>>>>>

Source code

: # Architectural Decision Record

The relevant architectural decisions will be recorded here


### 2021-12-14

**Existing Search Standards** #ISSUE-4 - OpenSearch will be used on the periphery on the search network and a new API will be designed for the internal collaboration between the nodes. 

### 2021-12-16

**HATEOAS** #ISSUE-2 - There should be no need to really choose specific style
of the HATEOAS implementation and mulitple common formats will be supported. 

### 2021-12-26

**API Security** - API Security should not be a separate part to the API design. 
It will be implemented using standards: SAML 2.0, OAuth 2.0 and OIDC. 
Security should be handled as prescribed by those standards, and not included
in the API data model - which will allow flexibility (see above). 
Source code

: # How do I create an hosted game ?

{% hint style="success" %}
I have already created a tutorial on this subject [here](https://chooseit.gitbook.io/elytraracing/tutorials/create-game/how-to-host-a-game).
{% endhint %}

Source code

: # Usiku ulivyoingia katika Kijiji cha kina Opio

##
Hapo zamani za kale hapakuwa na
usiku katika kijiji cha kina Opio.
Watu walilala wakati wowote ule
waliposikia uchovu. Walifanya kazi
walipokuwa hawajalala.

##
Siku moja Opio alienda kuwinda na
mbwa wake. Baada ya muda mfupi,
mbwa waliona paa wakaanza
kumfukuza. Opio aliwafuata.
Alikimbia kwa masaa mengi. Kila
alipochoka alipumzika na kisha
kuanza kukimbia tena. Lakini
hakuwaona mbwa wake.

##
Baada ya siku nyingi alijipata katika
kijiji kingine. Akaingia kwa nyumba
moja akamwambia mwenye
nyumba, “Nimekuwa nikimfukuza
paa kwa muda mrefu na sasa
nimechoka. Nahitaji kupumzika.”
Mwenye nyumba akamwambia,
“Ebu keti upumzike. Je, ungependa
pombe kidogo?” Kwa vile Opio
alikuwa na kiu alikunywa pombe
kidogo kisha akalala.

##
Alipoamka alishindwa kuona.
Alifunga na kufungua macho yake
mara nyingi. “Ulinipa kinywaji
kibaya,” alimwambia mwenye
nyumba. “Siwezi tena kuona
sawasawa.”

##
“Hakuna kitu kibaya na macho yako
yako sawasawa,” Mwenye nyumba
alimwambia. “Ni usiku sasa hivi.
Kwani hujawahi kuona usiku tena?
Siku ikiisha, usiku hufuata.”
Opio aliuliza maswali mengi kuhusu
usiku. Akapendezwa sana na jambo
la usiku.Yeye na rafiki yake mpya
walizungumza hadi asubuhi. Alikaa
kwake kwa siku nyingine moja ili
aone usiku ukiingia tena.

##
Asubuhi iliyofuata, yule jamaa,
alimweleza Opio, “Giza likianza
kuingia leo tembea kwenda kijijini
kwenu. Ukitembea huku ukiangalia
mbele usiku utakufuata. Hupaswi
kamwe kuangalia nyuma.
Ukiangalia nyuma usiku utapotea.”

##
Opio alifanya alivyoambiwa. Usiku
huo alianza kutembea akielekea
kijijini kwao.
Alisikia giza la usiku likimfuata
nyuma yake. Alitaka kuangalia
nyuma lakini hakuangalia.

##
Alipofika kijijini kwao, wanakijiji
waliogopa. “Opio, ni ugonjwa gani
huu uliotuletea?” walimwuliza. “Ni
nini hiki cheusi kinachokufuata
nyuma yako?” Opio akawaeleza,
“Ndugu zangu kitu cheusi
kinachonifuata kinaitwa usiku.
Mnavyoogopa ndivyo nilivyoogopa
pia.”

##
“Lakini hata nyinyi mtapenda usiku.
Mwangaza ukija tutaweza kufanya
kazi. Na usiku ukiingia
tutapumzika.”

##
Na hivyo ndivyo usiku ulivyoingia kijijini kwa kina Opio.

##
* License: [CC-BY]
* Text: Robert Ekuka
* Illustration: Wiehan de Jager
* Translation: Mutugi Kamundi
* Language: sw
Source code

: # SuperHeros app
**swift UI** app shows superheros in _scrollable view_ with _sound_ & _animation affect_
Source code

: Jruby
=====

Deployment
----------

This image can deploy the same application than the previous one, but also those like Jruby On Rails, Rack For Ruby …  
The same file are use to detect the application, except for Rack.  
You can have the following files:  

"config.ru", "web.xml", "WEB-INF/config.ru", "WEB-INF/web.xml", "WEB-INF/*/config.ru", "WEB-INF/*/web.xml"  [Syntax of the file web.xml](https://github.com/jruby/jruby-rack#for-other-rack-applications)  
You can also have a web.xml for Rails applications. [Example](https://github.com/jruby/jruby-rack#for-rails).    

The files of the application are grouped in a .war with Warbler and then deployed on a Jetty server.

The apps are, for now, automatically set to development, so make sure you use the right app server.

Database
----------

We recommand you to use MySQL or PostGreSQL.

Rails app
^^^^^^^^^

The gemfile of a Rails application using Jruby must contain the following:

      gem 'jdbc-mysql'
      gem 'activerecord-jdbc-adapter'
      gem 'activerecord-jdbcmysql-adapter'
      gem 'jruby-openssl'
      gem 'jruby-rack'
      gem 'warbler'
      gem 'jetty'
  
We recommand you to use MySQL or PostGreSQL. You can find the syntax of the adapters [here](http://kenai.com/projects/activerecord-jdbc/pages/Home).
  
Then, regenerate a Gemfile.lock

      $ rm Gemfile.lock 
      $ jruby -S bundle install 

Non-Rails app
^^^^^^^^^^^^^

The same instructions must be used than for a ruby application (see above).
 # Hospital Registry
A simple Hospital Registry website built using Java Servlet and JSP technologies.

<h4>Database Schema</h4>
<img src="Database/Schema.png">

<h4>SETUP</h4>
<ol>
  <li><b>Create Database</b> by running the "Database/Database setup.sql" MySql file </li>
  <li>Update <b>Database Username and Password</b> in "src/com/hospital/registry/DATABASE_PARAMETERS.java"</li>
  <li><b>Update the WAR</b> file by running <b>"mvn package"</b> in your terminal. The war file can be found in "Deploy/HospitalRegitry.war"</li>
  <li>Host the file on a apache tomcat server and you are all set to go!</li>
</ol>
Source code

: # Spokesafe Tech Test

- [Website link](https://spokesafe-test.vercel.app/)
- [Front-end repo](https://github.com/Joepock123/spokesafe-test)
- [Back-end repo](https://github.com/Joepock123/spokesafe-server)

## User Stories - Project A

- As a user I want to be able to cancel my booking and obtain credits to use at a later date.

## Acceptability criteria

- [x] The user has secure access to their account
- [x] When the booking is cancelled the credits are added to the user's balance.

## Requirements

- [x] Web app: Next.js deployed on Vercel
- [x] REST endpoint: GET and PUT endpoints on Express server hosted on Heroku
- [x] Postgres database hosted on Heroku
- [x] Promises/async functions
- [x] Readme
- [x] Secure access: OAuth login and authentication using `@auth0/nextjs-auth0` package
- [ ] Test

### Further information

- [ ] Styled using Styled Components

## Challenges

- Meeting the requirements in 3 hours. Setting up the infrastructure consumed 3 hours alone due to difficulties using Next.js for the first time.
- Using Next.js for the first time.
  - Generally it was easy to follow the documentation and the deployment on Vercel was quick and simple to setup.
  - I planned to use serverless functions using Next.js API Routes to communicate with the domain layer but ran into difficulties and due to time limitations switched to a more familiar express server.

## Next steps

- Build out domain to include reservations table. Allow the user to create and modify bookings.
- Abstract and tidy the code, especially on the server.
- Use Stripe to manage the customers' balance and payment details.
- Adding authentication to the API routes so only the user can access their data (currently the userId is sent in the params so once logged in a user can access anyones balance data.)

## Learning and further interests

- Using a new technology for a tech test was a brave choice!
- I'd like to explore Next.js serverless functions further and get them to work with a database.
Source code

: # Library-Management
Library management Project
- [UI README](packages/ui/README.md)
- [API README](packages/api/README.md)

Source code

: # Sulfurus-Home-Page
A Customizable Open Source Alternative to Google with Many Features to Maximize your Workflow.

<<<<<

Instructions for the task - If a line in the listing holds the word "game", copy it out.

Task result -
: # How do I create an hosted game ?
I have already created a tutorial on this subject [here](https://chooseit.gitbook.io/elytraracing/tutorials/create-game/how-to-host-a-game).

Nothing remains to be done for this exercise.